Of Amphorae, Sea Containers, and Jane Jacobs

So I just finished The Nature of Economies. Good, done in truly ancient literary style, and pretty open ended. Jacobs doesn't much try to explain how or why things happen, she simply explains what happens - which is actually far more useful than a lot of economic theory that's been written in the past couple hundred years. I still prefer Cities and the Wealth of Nations, partly because I feel the narrative style slows down the transmission of information and Cities and the Wealth of Nations is written in a far more textbook style. I do like The Nature of Economies simply because it elucidates clearly the connexions between economic and ecologic systems.

One of the keen insights that I struggled to get my head around was the concept that imports are actually a better sign of economic growth than exports. If you think about it, though, it's true. A forest keeps taking on sunlight, using it to power chemical reactions that keep energy cycling through the system for as long as possible. None of the energy is lost unless it's taken out in the form of hunting, logging, trapping, or harvesting. The more energy enters the system, the more lush, diverse, resilient, and productive it becomes. If a new animal enters the system, it brings its biomass and chemical reactions into the mix, adding to the overall wealth of the system. Cutting down trees is export. Sunlight is an import. A new species or new animal is an import. Exports actually remove natural capital from the forest.
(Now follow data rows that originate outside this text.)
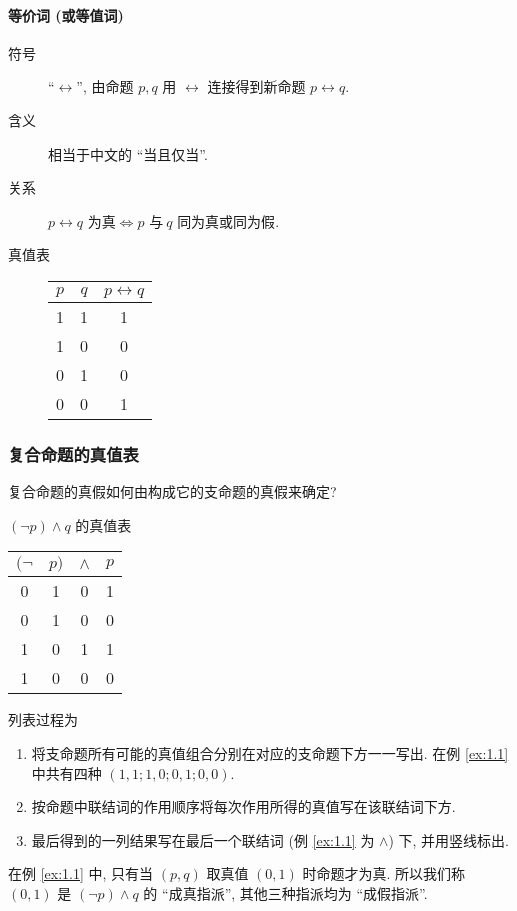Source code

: \documentclass[
    color=black,
    device=normal,
    lang=cn
]{elegantnote}
\begin{document}
\paragraph{等价词 (或等值词)}
\begin{description}
    \item[符号] ``$\leftrightarrow$'', 由命题 $p,q$ 用 $\leftrightarrow$ 连接得到新命题 $p\leftrightarrow q$.
    \item[含义] 相当于中文的 ``当且仅当''.
    \item[关系] $p\leftrightarrow q\text{ 为真}\Leftrightarrow p\text{ 与}\ q\text{ 同为真或同为假}$.
    \item[真值表]
        \begin{tabular}{c|c|c}
            $p$ & $q$ & $p\leftrightarrow q$ \\
            \hline
            1   & 1   & 1                    \\
            1   & 0   & 0                    \\
            0   & 1   & 0                    \\
            0   & 0   & 1
        \end{tabular}
\end{description}
\subsubsection{复合命题的真值表}
复合命题的真假如何由构成它的支命题的真假来确定?
\begin{example}\label{ex:1.1}
    $(\lnot p)\land q$ 的真值表
    \begin{table}[!htbp]
        \centering
        \begin{tabular}{cc|c|c}
            $(\lnot$ & $p)$ & $\land$ & $p$ \\
            \hline
            0        & 1    & 0       & 1   \\
            0        & 1    & 0       & 0   \\
            1        & 0    & 1       & 1   \\
            1        & 0    & 0       & 0
        \end{tabular}
    \end{table}
\end{example}
列表过程为
\begin{enumerate}[topsep = -1em]
    \item 将支命题所有可能的真值组合分别在对应的支命题下方一一写出. 在例 \ref{ex:1.1} 中共有四种 $(1, 1; 1, 0; 0, 1; 0, 0)$.
    \item 按命题中联结词的作用顺序将每次作用所得的真值写在该联结词下方.
    \item 最后得到的一列结果写在最后一个联结词 (例 \ref{ex:1.1} 为 $\land$) 下, 并用竖线标出.
\end{enumerate}
在例 \ref{ex:1.1} 中, 只有当 $(p, q)$ 取真值 $(0,1)$ 时命题才为真. 所以我们称 $(0,1)$ 是 $(\lnot p)\land q$ 的 ``成真指派'', 其他三种指派均为 ``成假指派''.
\end{document}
Now, exports done right can actually help a system. Exports of lumber, intelligently harvested, can allow niches for other trees or other plants to grow. Keeping a predatory species in check can allow a prey species to expand. If these modifications are minor and temporary, they will not affect the system. But removal of predators can make prey overharvest their food sources, explode into abundance, and lead to an explosion of predators in response. Left unchecked, they can denude the ecosystem of their own food, and be forced out, making the entire ecosystem poorer by three species: predator, prey, and the prey's food.

Our current economic model attempts to keep a steady flow of exports going by making the resulting products disposable. It could be said that that's a natural way for us to exist as humans - we disposed of stuff in nature when we wore animal skins. Nowadays, however, we don't. We bury stuff. We burn it. We don't allow it to return to the ecosystem in a useful form. It gets taken out of the ecology (hence the economy) and loses its innate value.

It's like the trade amphorae of the ancient Romans. Rome used amphora only to transport goods, not to keep them. Trade amphorae had purposely pointy bottoms and slender shapes - totally useless for putting on a table or in a flat-floored storeroom - so they could be put into racks on ships. They were cheap and couldn't sit upright on a flat floor, so once they were transported across the Mediterranean, they were shattered, and new amphorae were purchased with the next shipment. The potters kept employed, and all was well with the world.

I simplify too much sometimes, but you get the point. People kept getting paid for doing the same (export) work. Clay reserves were diminished, natural capital in one area turned into waste in another, and it was not returned to the economy in any kind of large-scale systematic way.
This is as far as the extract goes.